■ What is being asked
The answer should consist solely of the lines from the first one below through the line containing "file as desired)*", copied exactly.
BEGIN Provided records
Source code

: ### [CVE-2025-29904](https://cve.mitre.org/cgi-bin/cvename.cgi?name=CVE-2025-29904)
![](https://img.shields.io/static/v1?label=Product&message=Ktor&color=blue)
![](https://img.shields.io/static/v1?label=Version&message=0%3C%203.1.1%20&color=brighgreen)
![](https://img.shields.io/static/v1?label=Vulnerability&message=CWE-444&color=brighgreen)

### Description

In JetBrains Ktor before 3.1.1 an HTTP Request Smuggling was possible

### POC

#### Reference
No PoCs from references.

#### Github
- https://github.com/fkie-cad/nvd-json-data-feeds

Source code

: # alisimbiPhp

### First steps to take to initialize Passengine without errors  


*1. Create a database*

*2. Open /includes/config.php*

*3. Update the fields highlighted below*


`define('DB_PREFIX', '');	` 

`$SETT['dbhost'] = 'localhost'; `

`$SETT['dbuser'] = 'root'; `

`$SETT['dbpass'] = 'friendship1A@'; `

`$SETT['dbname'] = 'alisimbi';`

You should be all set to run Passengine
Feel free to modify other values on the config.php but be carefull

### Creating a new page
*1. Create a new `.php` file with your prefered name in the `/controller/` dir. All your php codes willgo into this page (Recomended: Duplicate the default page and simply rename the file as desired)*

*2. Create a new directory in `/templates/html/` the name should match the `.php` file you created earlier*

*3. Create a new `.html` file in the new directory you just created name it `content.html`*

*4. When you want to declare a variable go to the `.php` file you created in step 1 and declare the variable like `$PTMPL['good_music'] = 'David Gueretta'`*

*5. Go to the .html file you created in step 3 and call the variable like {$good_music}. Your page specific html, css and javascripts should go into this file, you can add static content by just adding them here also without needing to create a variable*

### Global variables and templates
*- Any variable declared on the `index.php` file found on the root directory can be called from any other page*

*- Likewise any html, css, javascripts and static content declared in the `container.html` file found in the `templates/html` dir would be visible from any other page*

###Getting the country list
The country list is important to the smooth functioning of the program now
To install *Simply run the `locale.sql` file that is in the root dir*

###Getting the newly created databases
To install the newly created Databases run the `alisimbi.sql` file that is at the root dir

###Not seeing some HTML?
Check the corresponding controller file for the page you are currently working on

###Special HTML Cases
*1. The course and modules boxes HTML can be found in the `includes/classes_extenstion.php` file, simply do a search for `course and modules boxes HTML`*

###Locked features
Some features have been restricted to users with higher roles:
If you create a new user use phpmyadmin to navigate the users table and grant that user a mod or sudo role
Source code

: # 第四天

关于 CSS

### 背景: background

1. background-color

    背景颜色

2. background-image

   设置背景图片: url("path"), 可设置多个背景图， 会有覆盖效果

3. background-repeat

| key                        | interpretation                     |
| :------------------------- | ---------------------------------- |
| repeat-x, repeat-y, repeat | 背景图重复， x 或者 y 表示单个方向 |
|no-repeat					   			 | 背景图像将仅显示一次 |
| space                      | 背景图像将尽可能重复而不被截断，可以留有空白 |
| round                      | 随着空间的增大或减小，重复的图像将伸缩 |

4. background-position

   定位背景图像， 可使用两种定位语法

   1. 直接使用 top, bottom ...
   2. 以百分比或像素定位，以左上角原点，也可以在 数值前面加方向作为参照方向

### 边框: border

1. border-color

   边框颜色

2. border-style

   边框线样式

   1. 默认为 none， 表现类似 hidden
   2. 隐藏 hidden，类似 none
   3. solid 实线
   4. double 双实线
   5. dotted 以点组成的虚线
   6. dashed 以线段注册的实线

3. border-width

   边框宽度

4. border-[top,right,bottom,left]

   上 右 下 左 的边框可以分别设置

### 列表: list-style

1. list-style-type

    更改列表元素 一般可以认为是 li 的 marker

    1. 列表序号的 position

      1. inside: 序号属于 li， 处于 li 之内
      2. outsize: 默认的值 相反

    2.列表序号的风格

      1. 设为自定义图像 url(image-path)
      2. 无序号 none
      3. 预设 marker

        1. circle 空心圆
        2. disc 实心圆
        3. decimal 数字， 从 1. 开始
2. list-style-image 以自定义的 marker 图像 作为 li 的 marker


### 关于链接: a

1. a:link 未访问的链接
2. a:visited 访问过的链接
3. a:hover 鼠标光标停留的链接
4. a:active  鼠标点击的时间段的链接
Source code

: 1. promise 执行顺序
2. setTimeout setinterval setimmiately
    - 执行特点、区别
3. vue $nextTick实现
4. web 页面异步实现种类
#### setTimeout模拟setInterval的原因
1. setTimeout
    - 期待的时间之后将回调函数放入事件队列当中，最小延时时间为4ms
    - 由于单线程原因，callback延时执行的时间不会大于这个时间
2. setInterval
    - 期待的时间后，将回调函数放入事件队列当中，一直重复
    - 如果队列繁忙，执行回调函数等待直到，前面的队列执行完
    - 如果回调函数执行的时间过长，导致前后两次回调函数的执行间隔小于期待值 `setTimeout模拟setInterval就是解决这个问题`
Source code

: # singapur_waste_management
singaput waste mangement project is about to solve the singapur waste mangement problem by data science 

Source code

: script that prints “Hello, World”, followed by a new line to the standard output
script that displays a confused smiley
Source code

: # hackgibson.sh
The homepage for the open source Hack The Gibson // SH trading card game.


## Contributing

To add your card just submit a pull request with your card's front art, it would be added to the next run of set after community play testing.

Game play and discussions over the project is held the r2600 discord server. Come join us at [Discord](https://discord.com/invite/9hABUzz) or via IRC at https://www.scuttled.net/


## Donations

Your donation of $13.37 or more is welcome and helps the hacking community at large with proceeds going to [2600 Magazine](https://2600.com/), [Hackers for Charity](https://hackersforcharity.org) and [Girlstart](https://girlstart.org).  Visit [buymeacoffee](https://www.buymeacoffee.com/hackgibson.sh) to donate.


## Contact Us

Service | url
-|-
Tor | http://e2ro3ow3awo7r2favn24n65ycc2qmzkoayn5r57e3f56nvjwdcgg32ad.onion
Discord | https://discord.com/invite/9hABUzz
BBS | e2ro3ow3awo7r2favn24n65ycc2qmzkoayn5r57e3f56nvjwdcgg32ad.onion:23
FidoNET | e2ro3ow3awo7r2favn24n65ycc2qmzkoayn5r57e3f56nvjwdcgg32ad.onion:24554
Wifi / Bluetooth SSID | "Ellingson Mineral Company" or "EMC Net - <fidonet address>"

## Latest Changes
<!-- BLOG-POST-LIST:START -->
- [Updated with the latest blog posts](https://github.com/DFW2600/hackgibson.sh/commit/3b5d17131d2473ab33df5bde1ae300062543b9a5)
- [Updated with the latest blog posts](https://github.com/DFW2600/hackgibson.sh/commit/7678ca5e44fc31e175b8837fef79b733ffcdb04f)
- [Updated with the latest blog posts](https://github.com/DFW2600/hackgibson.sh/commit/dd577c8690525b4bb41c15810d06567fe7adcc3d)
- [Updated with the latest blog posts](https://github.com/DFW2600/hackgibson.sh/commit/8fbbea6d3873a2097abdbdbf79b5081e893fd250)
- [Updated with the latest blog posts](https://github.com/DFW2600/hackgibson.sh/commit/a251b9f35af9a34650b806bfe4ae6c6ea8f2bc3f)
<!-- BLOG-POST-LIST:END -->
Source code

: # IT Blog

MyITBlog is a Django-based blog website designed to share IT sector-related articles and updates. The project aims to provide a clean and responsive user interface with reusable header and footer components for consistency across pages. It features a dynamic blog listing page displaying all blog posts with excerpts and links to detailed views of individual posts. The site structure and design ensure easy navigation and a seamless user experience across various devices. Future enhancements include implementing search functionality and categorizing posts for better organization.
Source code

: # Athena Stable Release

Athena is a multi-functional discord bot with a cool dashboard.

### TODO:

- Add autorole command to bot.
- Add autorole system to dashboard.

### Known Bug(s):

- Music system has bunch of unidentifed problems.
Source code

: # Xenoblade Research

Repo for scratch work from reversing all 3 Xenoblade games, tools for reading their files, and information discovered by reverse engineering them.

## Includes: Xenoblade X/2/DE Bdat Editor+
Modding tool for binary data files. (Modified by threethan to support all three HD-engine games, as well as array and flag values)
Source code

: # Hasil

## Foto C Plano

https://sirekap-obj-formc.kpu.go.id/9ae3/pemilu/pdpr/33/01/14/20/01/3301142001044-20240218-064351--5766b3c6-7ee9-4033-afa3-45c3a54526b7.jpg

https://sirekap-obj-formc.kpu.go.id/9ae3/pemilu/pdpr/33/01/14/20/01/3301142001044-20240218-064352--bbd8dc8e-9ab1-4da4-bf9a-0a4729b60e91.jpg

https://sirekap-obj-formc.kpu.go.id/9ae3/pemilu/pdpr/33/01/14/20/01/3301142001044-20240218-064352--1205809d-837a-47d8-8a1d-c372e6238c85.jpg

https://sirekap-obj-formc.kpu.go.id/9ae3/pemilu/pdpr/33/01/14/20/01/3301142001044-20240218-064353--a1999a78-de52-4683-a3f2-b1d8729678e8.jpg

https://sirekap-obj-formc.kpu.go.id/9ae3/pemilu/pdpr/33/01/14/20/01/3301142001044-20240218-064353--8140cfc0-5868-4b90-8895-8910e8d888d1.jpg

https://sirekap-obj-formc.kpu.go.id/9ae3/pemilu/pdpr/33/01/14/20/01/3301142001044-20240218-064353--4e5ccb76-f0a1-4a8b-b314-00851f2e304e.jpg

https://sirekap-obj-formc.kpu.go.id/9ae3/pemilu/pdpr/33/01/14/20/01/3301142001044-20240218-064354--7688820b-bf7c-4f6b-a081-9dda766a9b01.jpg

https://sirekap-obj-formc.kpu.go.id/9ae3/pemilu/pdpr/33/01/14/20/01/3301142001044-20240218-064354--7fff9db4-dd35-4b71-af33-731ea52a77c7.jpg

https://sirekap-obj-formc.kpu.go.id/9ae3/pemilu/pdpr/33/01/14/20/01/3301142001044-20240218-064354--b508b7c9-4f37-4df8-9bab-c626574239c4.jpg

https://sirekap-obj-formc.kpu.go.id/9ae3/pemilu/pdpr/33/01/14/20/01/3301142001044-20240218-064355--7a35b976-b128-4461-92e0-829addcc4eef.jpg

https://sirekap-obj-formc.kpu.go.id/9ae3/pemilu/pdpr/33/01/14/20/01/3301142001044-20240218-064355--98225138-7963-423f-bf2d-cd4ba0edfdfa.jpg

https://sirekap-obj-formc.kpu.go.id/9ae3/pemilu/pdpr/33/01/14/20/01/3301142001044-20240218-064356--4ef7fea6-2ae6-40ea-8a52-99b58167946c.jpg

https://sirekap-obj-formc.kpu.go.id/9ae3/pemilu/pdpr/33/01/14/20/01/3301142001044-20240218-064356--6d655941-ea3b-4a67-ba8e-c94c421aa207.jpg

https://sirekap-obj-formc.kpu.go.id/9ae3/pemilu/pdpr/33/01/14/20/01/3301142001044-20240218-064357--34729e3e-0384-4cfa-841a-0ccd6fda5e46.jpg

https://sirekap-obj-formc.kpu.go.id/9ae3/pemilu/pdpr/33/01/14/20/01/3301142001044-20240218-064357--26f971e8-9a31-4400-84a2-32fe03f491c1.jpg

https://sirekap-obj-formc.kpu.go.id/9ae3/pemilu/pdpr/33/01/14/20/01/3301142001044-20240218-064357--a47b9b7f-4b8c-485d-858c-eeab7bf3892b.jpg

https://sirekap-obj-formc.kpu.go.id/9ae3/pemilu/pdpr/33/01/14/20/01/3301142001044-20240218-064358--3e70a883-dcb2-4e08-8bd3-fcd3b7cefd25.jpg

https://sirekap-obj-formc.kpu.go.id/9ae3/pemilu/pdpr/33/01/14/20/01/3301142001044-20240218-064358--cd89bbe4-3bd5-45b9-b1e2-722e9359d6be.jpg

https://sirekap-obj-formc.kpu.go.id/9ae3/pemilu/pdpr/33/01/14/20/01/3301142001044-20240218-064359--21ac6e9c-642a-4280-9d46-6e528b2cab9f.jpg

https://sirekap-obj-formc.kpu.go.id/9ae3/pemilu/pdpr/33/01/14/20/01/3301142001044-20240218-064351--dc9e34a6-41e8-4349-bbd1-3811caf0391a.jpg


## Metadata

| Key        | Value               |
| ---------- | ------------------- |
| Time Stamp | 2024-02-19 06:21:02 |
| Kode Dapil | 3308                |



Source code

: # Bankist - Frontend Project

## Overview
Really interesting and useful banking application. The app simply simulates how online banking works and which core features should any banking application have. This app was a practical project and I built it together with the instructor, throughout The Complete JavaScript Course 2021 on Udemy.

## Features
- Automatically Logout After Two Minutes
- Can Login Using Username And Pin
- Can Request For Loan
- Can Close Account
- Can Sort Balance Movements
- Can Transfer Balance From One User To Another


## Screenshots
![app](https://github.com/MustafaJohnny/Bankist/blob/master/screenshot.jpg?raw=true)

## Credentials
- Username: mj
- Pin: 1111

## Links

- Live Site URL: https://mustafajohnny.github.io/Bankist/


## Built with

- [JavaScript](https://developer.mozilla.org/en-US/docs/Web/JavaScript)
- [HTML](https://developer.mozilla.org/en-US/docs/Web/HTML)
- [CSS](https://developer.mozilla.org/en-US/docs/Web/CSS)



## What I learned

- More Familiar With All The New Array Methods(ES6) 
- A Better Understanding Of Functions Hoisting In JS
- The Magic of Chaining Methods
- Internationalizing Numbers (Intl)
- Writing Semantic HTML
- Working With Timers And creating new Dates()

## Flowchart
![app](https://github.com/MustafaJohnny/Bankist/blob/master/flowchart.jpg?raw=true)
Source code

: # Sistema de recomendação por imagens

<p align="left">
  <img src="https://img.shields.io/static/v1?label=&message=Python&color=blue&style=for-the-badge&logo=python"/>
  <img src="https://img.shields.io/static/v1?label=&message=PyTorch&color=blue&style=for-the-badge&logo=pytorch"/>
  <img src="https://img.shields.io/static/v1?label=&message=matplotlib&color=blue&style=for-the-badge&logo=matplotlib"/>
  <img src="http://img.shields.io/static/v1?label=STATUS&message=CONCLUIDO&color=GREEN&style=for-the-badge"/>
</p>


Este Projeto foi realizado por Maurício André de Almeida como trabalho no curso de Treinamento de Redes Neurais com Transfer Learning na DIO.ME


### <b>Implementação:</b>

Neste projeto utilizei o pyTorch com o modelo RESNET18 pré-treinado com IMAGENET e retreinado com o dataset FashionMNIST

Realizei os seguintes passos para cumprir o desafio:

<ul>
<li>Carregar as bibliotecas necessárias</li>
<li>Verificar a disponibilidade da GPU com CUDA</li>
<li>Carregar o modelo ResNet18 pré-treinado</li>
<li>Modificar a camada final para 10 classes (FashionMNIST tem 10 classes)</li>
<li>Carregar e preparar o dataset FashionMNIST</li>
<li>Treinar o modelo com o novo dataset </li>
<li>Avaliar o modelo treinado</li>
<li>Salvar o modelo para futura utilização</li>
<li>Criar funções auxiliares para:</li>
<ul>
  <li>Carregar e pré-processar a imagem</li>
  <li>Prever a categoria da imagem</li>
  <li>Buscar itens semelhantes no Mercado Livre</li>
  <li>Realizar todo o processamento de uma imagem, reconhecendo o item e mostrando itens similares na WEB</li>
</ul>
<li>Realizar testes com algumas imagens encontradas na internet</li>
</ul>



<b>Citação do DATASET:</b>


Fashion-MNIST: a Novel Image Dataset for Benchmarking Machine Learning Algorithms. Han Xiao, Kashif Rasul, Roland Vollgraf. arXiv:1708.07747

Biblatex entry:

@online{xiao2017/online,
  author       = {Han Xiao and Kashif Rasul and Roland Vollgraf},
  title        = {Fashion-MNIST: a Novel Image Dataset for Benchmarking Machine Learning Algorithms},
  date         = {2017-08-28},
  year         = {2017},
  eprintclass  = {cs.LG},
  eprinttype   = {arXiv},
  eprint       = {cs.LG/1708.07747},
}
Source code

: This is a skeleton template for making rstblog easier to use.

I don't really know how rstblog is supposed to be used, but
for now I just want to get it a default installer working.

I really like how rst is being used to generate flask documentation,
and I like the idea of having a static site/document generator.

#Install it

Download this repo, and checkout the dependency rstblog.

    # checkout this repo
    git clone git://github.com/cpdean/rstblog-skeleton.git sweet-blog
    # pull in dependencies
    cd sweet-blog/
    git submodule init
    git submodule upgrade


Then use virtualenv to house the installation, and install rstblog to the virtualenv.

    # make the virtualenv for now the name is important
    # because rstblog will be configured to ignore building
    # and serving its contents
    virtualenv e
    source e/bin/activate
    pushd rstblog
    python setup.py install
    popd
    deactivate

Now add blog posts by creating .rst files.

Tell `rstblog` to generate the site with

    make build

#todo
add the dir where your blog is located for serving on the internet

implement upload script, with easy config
END Provided records
■ Response
Source code

: ### [CVE-2025-29904](https://cve.mitre.org/cgi-bin/cvename.cgi?name=CVE-2025-29904)
![](https://img.shields.io/static/v1?label=Product&message=Ktor&color=blue)
![](https://img.shields.io/static/v1?label=Version&message=0%3C%203.1.1%20&color=brighgreen)
![](https://img.shields.io/static/v1?label=Vulnerability&message=CWE-444&color=brighgreen)

### Description

In JetBrains Ktor before 3.1.1 an HTTP Request Smuggling was possible

### POC

#### Reference
No PoCs from references.

#### Github
- https://github.com/fkie-cad/nvd-json-data-feeds

Source code

: # alisimbiPhp

### First steps to take to initialize Passengine without errors  


*1. Create a database*

*2. Open /includes/config.php*

*3. Update the fields highlighted below*


`define('DB_PREFIX', '');	` 

`$SETT['dbhost'] = 'localhost'; `

`$SETT['dbuser'] = 'root'; `

`$SETT['dbpass'] = 'friendship1A@'; `

`$SETT['dbname'] = 'alisimbi';`

You should be all set to run Passengine
Feel free to modify other values on the config.php but be carefull

### Creating a new page
*1. Create a new `.php` file with your prefered name in the `/controller/` dir. All your php codes willgo into this page (Recomended: Duplicate the default page and simply rename the file as desired)*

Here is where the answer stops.